This method assumes that this matrix represents a viewing matrix. If this does not represent a viewing matrix the results are undefined.

This returns a parameterization of this viewing matrix based on the specified origin and globe. The origin indicates the model coordinate point that the view's orientation is relative to, while the globe provides the necessary model coordinate context for the origin and the orientation. The origin should be either the view's eye point or a point on the view's forward vector. The view's roll must be specified in order to disambiguate heading and roll when the view's tilt is zero.

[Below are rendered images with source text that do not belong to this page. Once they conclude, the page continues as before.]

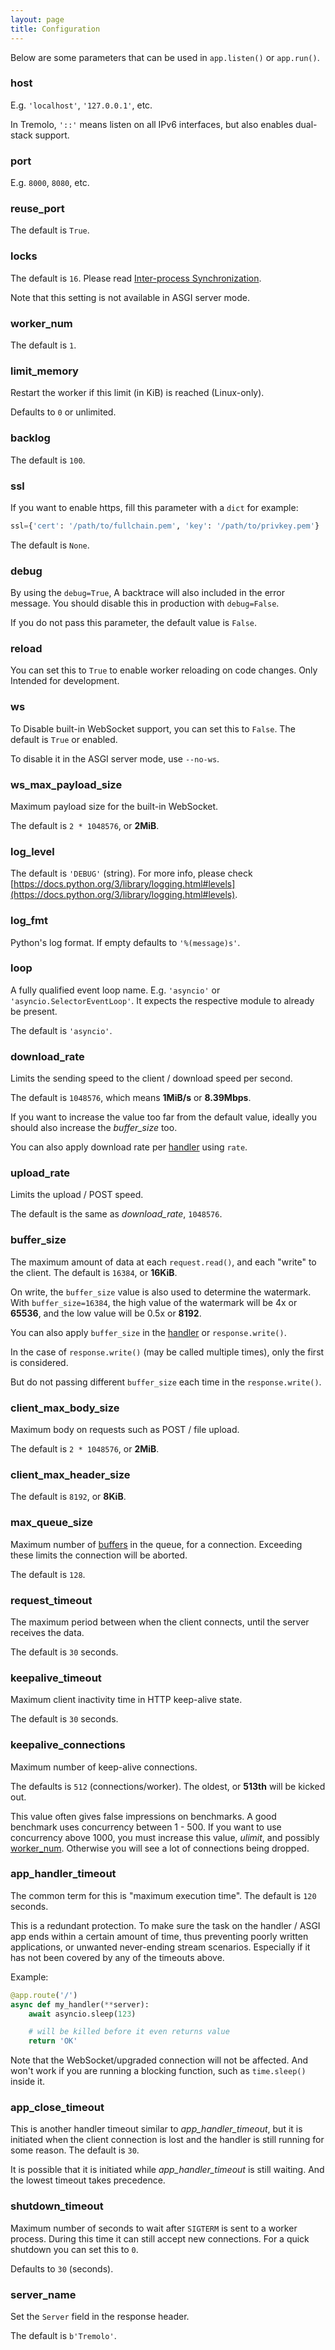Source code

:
 ```yaml
---
layout: page
title: Configuration
---
```


Below are some parameters that can be used in `app.listen()` or `app.run()`.

### host
E.g. `'localhost'`, `'127.0.0.1'`, etc.

In Tremolo, `'::'` means listen on all IPv6 interfaces, but also enables dual-stack support.

### port
E.g. `8000`, `8080`, etc.

### reuse_port
The default is `True`.

### locks
The default is `16`. Please read [Inter-process Synchronization](inter-process-sync.html#multiple-shared-resources).

Note that this setting is not available in ASGI server mode.

### worker_num
The default is `1`.

### limit_memory
Restart the worker if this limit (in KiB) is reached (Linux-only).

Defaults to `0` or unlimited.

### backlog
The default is `100`.

### ssl
If you want to enable https, fill this parameter with a `dict` for example:

```python
ssl={'cert': '/path/to/fullchain.pem', 'key': '/path/to/privkey.pem'}
```

The default is `None`.

### debug
By using the `debug=True`, A backtrace will also included in the error message. You should disable this in production with `debug=False`.

If you do not pass this parameter, the default value is `False`.

### reload
You can set this to `True` to enable worker reloading on code changes. Only Intended for development.

### ws
To Disable built-in WebSocket support, you can set this to `False`. The default is `True` or enabled.

To disable it in the ASGI server mode, use `--no-ws`.

### ws_max_payload_size
Maximum payload size for the built-in WebSocket.

The default is `2 * 1048576`, or **2MiB**.

### log_level
The default is `'DEBUG'` (string). For more info, please check [https://docs.python.org/3/library/logging.html#levels](https://docs.python.org/3/library/logging.html#levels).

### log_fmt
Python's log format. If empty defaults to `'%(message)s'`.

### loop
A fully qualified event loop name. E.g. `'asyncio'` or `'asyncio.SelectorEventLoop'`.
It expects the respective module to already be present.

The default is `'asyncio'`.

### download_rate
Limits the sending speed to the client / download speed per second.

The default is `1048576`, which means **1MiB/s** or **8.39Mbps**.

If you want to increase the value too far from the default value, ideally you should also increase the *buffer_size* too.

You can also apply download rate per [handler](handlers.html) using `rate`.

### upload_rate
Limits the upload / POST speed.

The default is the same as *download_rate*, `1048576`.

### buffer_size
The maximum amount of data at each `request.read()`, and each "write" to the client.
The default is `16384`, or **16KiB**.

On write, the `buffer_size` value is also used to determine the watermark.
With `buffer_size=16384`, the high value of the watermark will be 4x or **65536**, and the low value will be 0.5x or **8192**.

You can also apply `buffer_size` in the [handler](handlers.html) or `response.write()`.

In the case of `response.write()` (may be called multiple times), only the first is considered.

But do not passing different `buffer_size` each time in the `response.write()`.

### client_max_body_size
Maximum body on requests such as POST / file upload.

The default is `2 * 1048576`, or **2MiB**.

### client_max_header_size
The default is `8192`, or **8KiB**.

### max_queue_size
Maximum number of [buffers](#buffer_size) in the queue, for a connection.
Exceeding these limits the connection will be aborted.

The default is `128`.

### request_timeout
The maximum period between when the client connects, until the server receives the data.

The default is `30` seconds.

### keepalive_timeout
Maximum client inactivity time in HTTP keep-alive state.

The default is `30` seconds.

### keepalive_connections
Maximum number of keep-alive connections.

The defaults is `512` (connections/worker). The oldest, or **513th** will be kicked out.

This value often gives false impressions on benchmarks. A good benchmark uses concurrency between 1 - 500. If you want to use concurrency above 1000, you must increase this value, *ulimit*, and possibly [worker_num](#worker_num). Otherwise you will see a lot of connections being dropped.

### app_handler_timeout
The common term for this is "maximum execution time". The default is `120` seconds.

This is a redundant protection. To make sure the task on the handler / ASGI app ends within a certain amount of time, thus preventing poorly written applications, or unwanted never-ending stream scenarios. Especially if it has not been covered by any of the timeouts above.

Example:
```python
@app.route('/')
async def my_handler(**server):
    await asyncio.sleep(123)

    # will be killed before it even returns value
    return 'OK'
```

Note that the WebSocket/upgraded connection will not be affected. And won't work if you are running a blocking function, such as `time.sleep()` inside it.

### app_close_timeout
This is another handler timeout similar to *app_handler_timeout*, but it is initiated when the client connection is lost and the handler is still running for some reason. The default is `30`.

It is possible that it is initiated while *app_handler_timeout* is still waiting. And the lowest timeout takes precedence.

### shutdown_timeout
Maximum number of seconds to wait after `SIGTERM` is sent to a worker process. During this time it can still accept new connections.
For a quick shutdown you can set this to `0`.

Defaults to `30` (seconds).

### server_name
Set the `Server` field in the response header.

The default is `b'Tremolo'`.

The following list outlines the returned key-value pairs and their meanings:

• AVKey.ORIGIN - The geographic position corresponding to the origin point.
• AVKey.RANGE - The distance between the specified origin point and the view's eye point, in model coordinates.
• AVKey.HEADING - The view's heading angle relative to the globe's north pointing tangent at the origin point.
• AVKey.TILT - The view's tilt angle relative to the globe's normal vector at the origin point.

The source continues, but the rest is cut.